#### How to complete this task
Which lines come from the start of the records through the line that holds "Insert this on"? Write them out word for word.

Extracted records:
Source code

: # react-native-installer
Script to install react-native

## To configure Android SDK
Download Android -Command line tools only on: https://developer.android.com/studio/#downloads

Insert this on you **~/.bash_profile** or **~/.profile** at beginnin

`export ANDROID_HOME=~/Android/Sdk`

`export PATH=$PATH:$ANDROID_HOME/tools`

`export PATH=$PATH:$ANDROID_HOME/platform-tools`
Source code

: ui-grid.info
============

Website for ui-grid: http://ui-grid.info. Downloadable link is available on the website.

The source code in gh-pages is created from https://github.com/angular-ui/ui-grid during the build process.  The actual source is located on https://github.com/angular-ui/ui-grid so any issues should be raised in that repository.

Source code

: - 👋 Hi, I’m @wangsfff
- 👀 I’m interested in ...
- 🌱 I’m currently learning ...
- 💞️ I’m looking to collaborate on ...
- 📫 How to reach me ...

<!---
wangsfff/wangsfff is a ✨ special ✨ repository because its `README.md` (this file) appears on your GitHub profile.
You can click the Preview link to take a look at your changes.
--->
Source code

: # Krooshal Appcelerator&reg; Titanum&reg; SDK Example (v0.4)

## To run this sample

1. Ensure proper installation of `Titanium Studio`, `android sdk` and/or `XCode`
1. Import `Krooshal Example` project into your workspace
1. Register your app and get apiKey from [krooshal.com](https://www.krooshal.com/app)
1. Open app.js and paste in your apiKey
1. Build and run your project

#### Solution to the problem
Source code

: # react-native-installer
Script to install react-native

## To configure Android SDK
Download Android -Command line tools only on: https://developer.android.com/studio/#downloads

Insert this on you **~/.bash_profile** or **~/.profile** at beginnin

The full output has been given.